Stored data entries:
□ □ □ □ □ □ □
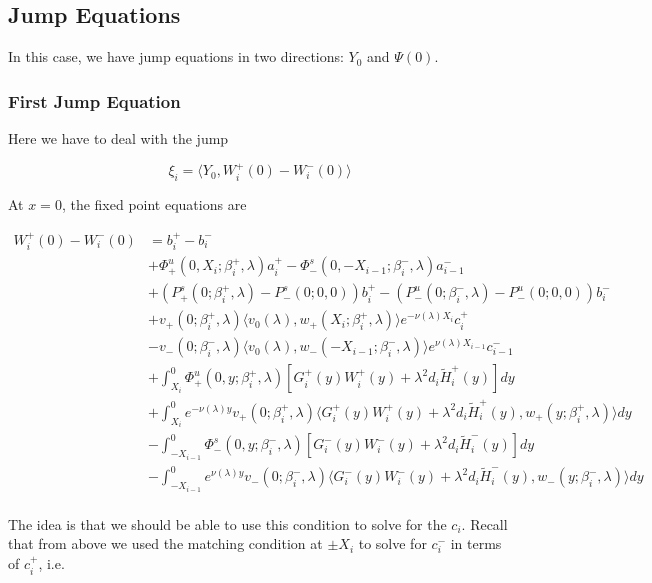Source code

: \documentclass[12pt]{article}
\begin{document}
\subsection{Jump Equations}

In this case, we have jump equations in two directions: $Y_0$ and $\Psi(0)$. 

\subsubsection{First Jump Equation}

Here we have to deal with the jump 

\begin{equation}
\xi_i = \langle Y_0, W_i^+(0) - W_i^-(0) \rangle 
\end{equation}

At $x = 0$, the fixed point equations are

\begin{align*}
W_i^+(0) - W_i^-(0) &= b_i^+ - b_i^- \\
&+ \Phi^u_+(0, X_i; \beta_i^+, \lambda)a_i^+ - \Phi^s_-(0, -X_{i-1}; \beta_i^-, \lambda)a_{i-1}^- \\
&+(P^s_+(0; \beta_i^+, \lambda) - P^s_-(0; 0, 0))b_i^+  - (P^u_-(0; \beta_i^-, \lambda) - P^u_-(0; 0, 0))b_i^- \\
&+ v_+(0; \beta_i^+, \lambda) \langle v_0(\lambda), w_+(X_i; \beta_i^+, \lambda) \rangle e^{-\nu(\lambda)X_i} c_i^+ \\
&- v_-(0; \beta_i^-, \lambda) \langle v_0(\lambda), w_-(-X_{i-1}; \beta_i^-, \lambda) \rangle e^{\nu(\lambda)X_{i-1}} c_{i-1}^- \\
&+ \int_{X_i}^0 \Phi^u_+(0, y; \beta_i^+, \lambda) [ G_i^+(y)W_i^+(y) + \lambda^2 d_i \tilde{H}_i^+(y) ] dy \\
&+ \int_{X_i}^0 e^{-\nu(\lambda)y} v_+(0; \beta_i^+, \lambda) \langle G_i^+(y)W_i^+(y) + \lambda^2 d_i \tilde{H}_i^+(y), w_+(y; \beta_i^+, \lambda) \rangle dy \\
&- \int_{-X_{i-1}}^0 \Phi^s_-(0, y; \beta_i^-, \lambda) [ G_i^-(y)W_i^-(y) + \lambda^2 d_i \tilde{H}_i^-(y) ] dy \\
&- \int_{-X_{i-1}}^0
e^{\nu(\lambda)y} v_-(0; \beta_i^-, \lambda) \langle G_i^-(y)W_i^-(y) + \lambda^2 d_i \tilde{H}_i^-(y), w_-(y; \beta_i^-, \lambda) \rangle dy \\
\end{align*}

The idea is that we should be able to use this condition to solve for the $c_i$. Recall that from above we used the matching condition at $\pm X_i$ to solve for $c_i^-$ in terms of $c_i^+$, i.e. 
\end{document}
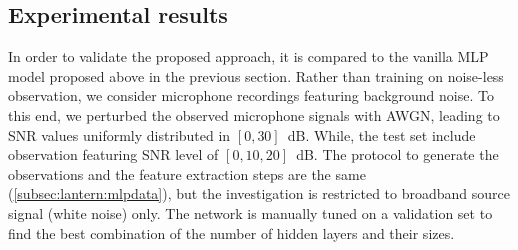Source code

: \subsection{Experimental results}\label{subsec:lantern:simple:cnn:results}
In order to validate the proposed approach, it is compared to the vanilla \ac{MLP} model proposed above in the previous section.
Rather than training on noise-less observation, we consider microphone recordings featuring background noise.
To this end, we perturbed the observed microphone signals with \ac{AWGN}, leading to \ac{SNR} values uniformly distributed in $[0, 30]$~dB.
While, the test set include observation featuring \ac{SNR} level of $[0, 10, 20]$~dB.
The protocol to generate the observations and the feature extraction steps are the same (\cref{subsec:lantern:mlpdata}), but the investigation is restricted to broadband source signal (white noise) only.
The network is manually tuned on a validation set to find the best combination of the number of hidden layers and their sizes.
□ □ □ □ □ □ □
[What you will do]:
Return each line of the data above that includes the word "this".

[Expected answer]:
In this case, we have jump equations in two directions: $Y_0$ and $\Psi(0)$. 
The idea is that we should be able to use this condition to solve for the $c_i$. Recall that from above we used the matching condition at $\pm X_i$ to solve for $c_i^-$ in terms of $c_i^+$, i.e. 
To this end, we perturbed the observed microphone signals with \ac{AWGN}, leading to \ac{SNR} values uniformly distributed in $[0, 30]$~dB.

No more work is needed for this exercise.